DATA TO USE
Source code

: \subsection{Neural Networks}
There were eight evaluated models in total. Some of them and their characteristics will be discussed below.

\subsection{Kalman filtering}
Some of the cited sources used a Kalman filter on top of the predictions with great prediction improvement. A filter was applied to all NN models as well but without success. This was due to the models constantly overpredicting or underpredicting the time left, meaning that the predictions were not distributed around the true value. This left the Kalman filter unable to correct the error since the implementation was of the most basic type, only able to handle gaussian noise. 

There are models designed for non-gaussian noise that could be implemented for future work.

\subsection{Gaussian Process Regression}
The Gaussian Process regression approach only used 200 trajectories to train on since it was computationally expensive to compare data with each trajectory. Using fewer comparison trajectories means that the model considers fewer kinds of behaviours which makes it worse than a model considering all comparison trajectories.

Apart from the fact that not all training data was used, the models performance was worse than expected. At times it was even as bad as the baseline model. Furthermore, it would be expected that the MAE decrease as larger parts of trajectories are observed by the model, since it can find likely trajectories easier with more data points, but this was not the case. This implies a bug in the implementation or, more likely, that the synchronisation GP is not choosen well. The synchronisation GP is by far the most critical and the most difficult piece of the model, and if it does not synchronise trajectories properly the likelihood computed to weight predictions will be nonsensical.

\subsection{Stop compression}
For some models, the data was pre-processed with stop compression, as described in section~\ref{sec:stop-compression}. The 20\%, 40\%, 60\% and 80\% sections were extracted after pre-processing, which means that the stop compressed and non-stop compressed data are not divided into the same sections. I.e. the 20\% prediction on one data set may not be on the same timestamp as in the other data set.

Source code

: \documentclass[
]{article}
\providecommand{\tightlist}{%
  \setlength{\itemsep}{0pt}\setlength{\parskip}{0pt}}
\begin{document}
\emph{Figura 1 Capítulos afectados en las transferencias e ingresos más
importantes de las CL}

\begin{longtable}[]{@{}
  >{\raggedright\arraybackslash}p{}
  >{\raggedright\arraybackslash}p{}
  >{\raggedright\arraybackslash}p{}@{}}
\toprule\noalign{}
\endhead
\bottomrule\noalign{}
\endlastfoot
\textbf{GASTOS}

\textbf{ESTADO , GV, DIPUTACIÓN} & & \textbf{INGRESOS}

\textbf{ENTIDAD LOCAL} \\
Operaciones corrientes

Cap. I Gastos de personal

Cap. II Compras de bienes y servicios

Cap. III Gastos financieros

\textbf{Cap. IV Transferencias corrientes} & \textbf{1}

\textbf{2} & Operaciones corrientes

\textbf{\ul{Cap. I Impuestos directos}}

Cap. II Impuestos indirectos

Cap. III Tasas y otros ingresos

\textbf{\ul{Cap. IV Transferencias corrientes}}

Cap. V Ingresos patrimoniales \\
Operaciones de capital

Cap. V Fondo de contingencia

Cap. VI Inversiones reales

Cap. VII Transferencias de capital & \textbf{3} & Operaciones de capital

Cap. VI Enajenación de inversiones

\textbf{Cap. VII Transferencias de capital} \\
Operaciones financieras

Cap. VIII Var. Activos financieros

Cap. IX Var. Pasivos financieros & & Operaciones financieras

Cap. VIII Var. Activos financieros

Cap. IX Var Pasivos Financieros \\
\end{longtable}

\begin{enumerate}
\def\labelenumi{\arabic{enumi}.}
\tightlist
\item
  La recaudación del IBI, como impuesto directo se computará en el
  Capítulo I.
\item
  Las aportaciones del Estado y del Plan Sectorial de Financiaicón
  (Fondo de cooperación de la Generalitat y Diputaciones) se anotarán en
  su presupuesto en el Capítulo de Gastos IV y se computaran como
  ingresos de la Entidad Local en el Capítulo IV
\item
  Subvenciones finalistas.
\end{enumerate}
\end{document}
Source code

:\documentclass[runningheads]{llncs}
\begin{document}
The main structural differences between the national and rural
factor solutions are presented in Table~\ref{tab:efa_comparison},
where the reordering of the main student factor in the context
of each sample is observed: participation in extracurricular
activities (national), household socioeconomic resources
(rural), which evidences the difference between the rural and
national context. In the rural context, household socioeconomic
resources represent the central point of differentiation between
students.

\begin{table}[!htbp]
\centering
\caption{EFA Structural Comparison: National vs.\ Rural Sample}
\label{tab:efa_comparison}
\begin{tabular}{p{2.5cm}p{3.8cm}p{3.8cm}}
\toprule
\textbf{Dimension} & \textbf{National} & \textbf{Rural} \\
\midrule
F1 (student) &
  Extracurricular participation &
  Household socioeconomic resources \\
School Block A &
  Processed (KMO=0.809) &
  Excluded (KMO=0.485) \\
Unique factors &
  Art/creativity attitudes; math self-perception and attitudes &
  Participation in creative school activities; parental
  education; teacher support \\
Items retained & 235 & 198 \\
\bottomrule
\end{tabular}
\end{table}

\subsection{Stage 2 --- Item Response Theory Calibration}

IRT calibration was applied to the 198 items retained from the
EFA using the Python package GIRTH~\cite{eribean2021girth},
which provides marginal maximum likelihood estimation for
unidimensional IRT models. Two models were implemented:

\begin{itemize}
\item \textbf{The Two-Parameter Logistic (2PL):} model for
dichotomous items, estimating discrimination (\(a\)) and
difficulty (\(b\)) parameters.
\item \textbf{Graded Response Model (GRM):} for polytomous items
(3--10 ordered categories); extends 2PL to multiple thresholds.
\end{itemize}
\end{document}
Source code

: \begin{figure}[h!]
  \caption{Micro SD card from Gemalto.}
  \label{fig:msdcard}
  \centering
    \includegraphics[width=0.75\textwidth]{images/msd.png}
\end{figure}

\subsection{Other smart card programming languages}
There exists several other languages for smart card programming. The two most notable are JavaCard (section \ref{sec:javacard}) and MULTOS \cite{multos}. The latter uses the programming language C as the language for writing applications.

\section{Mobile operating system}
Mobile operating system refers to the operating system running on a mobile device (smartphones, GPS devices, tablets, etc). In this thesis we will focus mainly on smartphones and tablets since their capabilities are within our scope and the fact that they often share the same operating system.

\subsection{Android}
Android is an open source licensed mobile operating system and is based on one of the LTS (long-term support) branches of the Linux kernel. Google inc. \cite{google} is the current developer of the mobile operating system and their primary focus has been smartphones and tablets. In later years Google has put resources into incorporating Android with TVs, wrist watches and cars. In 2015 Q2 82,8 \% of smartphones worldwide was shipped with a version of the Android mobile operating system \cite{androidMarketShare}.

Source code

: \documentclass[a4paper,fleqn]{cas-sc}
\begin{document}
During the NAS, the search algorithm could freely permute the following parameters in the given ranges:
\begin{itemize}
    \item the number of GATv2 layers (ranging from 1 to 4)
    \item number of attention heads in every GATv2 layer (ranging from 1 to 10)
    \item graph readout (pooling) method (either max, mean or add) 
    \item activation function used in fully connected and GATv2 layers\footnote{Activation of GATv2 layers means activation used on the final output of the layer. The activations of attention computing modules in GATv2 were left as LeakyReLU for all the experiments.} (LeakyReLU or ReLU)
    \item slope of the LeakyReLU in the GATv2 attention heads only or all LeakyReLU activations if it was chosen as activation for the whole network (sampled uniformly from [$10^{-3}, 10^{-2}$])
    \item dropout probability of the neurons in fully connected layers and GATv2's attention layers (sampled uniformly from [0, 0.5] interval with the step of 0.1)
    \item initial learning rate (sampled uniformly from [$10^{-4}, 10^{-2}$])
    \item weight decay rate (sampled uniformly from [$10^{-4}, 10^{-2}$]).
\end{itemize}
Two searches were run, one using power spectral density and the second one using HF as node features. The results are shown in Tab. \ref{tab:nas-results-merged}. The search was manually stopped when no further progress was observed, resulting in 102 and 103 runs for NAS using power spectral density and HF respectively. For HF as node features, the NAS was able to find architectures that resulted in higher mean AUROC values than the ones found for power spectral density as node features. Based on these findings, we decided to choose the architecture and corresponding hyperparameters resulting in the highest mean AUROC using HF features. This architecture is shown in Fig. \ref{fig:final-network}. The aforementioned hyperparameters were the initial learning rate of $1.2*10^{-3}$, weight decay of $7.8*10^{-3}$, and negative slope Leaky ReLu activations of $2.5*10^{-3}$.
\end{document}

EXERCISE
Your answer should be the lines of the listing above between the line holding "Cap. VI Inversiones reales" and the line holding "factor solutions are", inclusive, restated word for word and alone.

SOLVED EXERCISE
Cap. VI Inversiones reales

Cap. VII Transferencias de capital & \textbf{3} & Operaciones de capital

Cap. VI Enajenación de inversiones

\textbf{Cap. VII Transferencias de capital} \\
Operaciones financieras

Cap. VIII Var. Activos financieros

Cap. IX Var. Pasivos financieros & & Operaciones financieras

Cap. VIII Var. Activos financieros

Cap. IX Var Pasivos Financieros \\
\end{longtable}

\begin{enumerate}
\def\labelenumi{\arabic{enumi}.}
\tightlist
\item
  La recaudación del IBI, como impuesto directo se computará en el
  Capítulo I.
\item
  Las aportaciones del Estado y del Plan Sectorial de Financiaicón
  (Fondo de cooperación de la Generalitat y Diputaciones) se anotarán en
  su presupuesto en el Capítulo de Gastos IV y se computaran como
  ingresos de la Entidad Local en el Capítulo IV
\item
  Subvenciones finalistas.
\end{enumerate}
\end{document}
Source code

:\documentclass[runningheads]{llncs}
\begin{document}
The main structural differences between the national and rural
factor solutions are presented in Table~\ref{tab:efa_comparison},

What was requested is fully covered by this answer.